TASK OBJECTIVE »
Could you transcribe exactly the lines below, from the line with "Source code" through the line with "Created by giomismo & newlog", and nothing else, leaving out the pictures?

AVAILABLE RECORDS »

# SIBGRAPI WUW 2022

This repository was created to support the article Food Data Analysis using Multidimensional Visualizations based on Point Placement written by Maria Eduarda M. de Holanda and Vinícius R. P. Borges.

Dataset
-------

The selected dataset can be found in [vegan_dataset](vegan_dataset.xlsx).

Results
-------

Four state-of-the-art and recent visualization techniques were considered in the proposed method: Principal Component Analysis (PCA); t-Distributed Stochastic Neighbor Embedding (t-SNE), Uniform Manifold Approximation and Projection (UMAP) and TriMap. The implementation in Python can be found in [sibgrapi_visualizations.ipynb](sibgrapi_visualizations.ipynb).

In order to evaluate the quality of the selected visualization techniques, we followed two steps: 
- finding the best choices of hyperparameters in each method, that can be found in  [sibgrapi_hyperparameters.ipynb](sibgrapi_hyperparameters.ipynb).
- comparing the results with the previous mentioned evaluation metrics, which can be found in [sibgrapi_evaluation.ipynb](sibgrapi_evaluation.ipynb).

...

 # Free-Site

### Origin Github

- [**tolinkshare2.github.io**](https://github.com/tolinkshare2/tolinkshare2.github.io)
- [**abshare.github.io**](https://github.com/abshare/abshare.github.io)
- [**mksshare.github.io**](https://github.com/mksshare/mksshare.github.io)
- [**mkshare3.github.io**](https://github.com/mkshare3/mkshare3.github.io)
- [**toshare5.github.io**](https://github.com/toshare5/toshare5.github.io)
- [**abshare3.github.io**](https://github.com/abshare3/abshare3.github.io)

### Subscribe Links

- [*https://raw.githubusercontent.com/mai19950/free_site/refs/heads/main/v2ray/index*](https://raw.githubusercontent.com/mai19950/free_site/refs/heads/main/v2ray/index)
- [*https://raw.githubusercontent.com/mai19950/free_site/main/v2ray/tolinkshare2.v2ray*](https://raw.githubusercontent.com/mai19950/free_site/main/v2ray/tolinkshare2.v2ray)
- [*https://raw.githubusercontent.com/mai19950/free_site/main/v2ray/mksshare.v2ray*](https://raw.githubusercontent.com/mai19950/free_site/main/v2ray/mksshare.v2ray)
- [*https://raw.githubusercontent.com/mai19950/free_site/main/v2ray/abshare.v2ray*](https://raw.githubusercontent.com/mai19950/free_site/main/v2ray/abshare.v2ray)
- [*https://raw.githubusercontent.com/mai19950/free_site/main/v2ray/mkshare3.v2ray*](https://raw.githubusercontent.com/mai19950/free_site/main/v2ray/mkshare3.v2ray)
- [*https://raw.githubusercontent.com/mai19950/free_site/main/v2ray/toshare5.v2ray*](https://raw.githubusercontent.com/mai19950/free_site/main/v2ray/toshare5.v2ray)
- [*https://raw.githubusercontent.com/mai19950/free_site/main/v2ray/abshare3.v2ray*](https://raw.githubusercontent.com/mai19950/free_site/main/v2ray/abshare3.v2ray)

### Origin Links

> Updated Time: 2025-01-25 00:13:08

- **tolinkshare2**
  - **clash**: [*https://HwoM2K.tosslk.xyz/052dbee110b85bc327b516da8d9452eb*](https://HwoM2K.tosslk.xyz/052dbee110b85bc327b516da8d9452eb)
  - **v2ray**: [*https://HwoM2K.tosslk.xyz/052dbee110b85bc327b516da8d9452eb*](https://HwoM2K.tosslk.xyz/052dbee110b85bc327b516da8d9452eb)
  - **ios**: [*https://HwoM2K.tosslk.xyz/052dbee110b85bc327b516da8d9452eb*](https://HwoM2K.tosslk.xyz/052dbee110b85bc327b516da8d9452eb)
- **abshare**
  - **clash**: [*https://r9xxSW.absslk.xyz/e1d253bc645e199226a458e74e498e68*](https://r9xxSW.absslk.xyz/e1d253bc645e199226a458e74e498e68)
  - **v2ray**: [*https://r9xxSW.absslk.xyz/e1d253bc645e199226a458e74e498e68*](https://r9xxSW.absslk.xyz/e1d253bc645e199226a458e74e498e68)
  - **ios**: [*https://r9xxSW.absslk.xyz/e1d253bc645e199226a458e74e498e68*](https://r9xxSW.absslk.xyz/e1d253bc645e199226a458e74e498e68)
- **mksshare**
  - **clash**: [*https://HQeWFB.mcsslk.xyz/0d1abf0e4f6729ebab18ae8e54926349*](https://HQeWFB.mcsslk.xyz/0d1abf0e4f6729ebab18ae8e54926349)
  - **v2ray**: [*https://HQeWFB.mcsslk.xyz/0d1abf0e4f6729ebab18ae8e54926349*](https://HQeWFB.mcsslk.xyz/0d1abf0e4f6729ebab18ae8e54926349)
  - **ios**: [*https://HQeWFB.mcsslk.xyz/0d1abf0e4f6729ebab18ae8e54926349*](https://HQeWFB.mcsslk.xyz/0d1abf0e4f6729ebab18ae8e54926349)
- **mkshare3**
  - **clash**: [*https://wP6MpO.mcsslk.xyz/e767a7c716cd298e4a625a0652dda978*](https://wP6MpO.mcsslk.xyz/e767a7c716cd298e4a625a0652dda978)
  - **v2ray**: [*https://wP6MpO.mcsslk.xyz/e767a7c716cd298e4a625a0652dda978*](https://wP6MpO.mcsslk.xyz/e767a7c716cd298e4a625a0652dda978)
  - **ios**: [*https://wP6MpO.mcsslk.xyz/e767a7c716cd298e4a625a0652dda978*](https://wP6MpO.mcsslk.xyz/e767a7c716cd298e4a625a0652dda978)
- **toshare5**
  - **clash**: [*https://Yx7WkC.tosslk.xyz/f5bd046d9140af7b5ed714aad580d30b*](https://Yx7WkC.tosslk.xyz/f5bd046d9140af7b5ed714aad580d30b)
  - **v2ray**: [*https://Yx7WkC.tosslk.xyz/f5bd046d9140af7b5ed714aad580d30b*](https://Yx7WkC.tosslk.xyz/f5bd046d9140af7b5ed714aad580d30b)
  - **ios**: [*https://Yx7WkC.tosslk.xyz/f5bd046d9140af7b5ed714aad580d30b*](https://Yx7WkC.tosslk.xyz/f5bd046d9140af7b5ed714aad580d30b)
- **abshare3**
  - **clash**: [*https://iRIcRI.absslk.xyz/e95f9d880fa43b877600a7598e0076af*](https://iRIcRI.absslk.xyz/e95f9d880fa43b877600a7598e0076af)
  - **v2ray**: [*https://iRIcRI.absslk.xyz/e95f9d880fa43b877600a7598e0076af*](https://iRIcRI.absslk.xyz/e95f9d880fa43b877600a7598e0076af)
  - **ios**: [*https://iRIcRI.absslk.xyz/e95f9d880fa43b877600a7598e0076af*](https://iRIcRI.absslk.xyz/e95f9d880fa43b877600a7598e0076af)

...

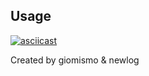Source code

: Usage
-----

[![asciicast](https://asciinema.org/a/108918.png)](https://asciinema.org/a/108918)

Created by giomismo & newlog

OUTPUT OF THE EXERCISE »
Source code

: Usage
-----

[![asciicast](https://asciinema.org/a/108918.png)](https://asciinema.org/a/108918)

Created by giomismo & newlog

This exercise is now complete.